According to the different generation methods of the base learner, integrated learning can be divided into parallel learning and serial learning. As the most typical representative of serial learning, Boosting algorithm can be divided into Adaboost and Gradient Boosting. The main difference between them is that the former improves the model by increasing the weight of misclassified data points, while the latter improves the model by calculating negative gradients. The core idea of Gradient Boosting is to use the negative gradient of the loss function to approximate the value of the current model $f (x) = f_{j - 1} (x)$ to replace the residual. Suppose the training sample is i ( $i = 1, 2, \dots, n$ ), the number of iterations is j ( $j = 1, 2, \dots, m$ ), and the loss function is $L (y i, f (x i))$ , then the negative gradient $r_{i j}$ can be expressed as

r_{i j} = - {[\frac{\partial L (y_{i}, f (x_{i}))}{\partial f (x_{i})}]}_{f (x) = f_{j - 1} (x)} .

(9)

Use the base learner $h_{j} (x)$ to fit the negative gradient r of the loss function, and find the best fit value $r_{j}$ that minimizes the loss function

r_{j} = arg min L (y_{i}, f_{j - 1} (x_{i}) + r h_{j} (x_{i})) .

(10)

Model update:

∣ f_{j} (x) = f_{j - 1} (x) + r_{j} h_{j} (x) .

(11)

Gradient Boosting generates a base learner in each round of iteration. Through multiple rounds of iteration, the final strong learner $F (x)$ is the base learner generated in each round and obtained by linear addition:

F (x) = f_{m} (x)

(12)

As an improved lightweight Gradient Boosting algorithm, the core ideas of LightGBM are: histogram algorithm, leaf growth strategy with depth limitation, direct support for category features, histogram feature optimization, multithreading optimization, and cache hit rate optimization. The first two features effectively control the complexity of the model and realize the lightweight of the algorithm, so this article is particularly concerned.

The histogram algorithm discretizes continuous floating-point features into L integers to construct a histogram with a width of L. When traversing the data, use the discretized value as an index to accumulate statistics in the histogram. After traversing the data once, the histogram accumulates the necessary statistics, and then find the optimal split point from the discrete values of the histogram .

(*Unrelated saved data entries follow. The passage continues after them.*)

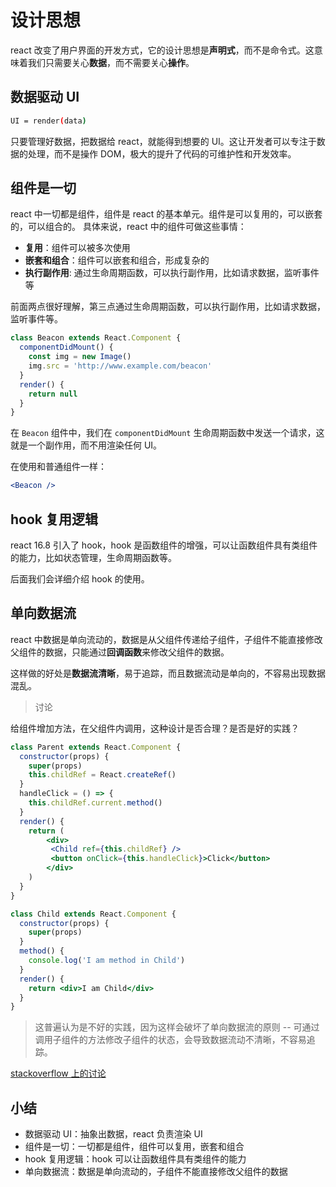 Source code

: # 设计思想

react 改变了用户界面的开发方式，它的设计思想是**声明式**，而不是命令式。这意味着我们只需要关心**数据**，而不需要关心**操作**。

## 数据驱动 UI

```bash
UI = render(data)
```

只要管理好数据，把数据给 react，就能得到想要的 UI。这让开发者可以专注于数据的处理，而不是操作 DOM，极大的提升了代码的可维护性和开发效率。

## 组件是一切

react 中一切都是组件，组件是 react 的基本单元。组件是可以复用的，可以嵌套的，可以组合的。
具体来说，react 中的组件可做这些事情：

* **复用**：组件可以被多次使用
* **嵌套和组合**：组件可以嵌套和组合，形成复杂的
* **执行副作用**: 通过生命周期函数，可以执行副作用，比如请求数据，监听事件等

前面两点很好理解，第三点通过生命周期函数，可以执行副作用，比如请求数据，监听事件等。

```jsx
class Beacon extends React.Component {
  componentDidMount() {
    const img = new Image()
    img.src = 'http://www.example.com/beacon'
  }
  render() {
    return null
  }
}
```

在 `Beacon` 组件中，我们在 `componentDidMount` 生命周期函数中发送一个请求，这就是一个副作用，而不用渲染任何 UI。

在使用和普通组件一样：

```jsx
<Beacon />
```

## hook 复用逻辑

react 16.8 引入了 hook，hook 是函数组件的增强，可以让函数组件具有类组件的能力，比如状态管理，生命周期函数等。

后面我们会详细介绍 hook 的使用。

## 单向数据流

react 中数据是单向流动的，数据是从父组件传递给子组件，子组件不能直接修改父组件的数据，只能通过**回调函数**来修改父组件的数据。

这样做的好处是**数据流清晰**，易于追踪，而且数据流动是单向的，不容易出现数据混乱。

> 讨论

给组件增加方法，在父组件内调用，这种设计是否合理？是否是好的实践？

```jsx
class Parent extends React.Component {
  constructor(props) {
    super(props)
    this.childRef = React.createRef()
  }
  handleClick = () => {
    this.childRef.current.method()
  }
  render() {
    return (
        <div>
         <Child ref={this.childRef} />
         <button onClick={this.handleClick}>Click</button>
        </div>
    )
  }
}

class Child extends React.Component {
  constructor(props) {
    super(props)
  }
  method() {
    console.log('I am method in Child')
  }
  render() {
    return <div>I am Child</div>
  }
}
```

> 这普遍认为是不好的实践，因为这样会破坏了单向数据流的原则 -- 可通过调用子组件的方法修改子组件的状态，会导致数据流动不清晰，不容易追踪。

[stackoverflow 上的讨论](https://stackoverflow.com/questions/37949981/call-child-method-from-parent)

## 小结

* 数据驱动 UI：抽象出数据，react 负责渲染 UI
* 组件是一切：一切都是组件，组件可以复用，嵌套和组合
* hook 复用逻辑：hook 可以让函数组件具有类组件的能力
* 单向数据流：数据是单向流动的，子组件不能直接修改父组件的数据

The traditional leaf growth strategy can split the leaves of the same layer at the same time. In fact, the splitting gain of many leaves is low and there is no need to split, which brings a lot of unnecessary expenses. For this, LightGBM uses a more efficient leaf growth strategy: each time it searches for the leaf with the largest split gain from all the current leaves to split, and sets a maximum depth limit. While ensuring high efficiency, it also prevents the model from overfitting.

3. Results and Discussion

3.1. Performance Predictor

All models are cross-validated and the coefficient of determination (R2), mean absolute error (MAE), relative absolute error (RAE), relative square root error (RRSE), root mean square error (RMSE) are calculated, as shown below

R 2 (y, \hat{y}) = \sqrt{1 - \frac{\sum_{i = 1}^{n} {(y_{i} - {\hat{y}}_{i})}^{2}}{\sum_{i = 1}^{n} {(y_{i} - \bar{y})}^{2}}},

(13)

RMSE (y, \hat{y}) = \sqrt{\frac{1}{n} \sum_{i = 1}^{n} y_{i} - {\hat{y}}_{i}^{2}},

(14)

MAE (y, \hat{y}) = \frac{1}{n} \sum_{i = 1}^{n} |y_{i} - {\hat{y}}_{i}|,

(15)

RAE (y, \hat{y}) = \sqrt{\frac{\sum_{i = 1}^{n} |y_{i} - {\hat{y}}_{i}|}{\sum_{i = 1}^{n} |y_{i} - \bar{y}|}},

(16)

RRSE (y, \hat{y}) = \sqrt{\frac{\sum_{i = 1}^{n} {(y_{i} - {\hat{y}}_{i})}^{2}}{\sum_{i = 1}^{n} {(y_{i} - \bar{y})}^{2}}},

(17)

where y represents the true value, $\hat{y}$ represents the predicted value, $\bar{y}$ represents the average value of the true value and n is the number of test sets.

3.2. Experiment Results

Figure 9 shows the result of feature selection using random deep forest, and the features are output in descending order of importance. It can be seen from the figure that Death Toll has the greatest impact on Diagnosis Numbers, while the attribute of Month has the least impact. Finally, we selected the 7 most influential attributes for the prediction of Diagnosis Numbers.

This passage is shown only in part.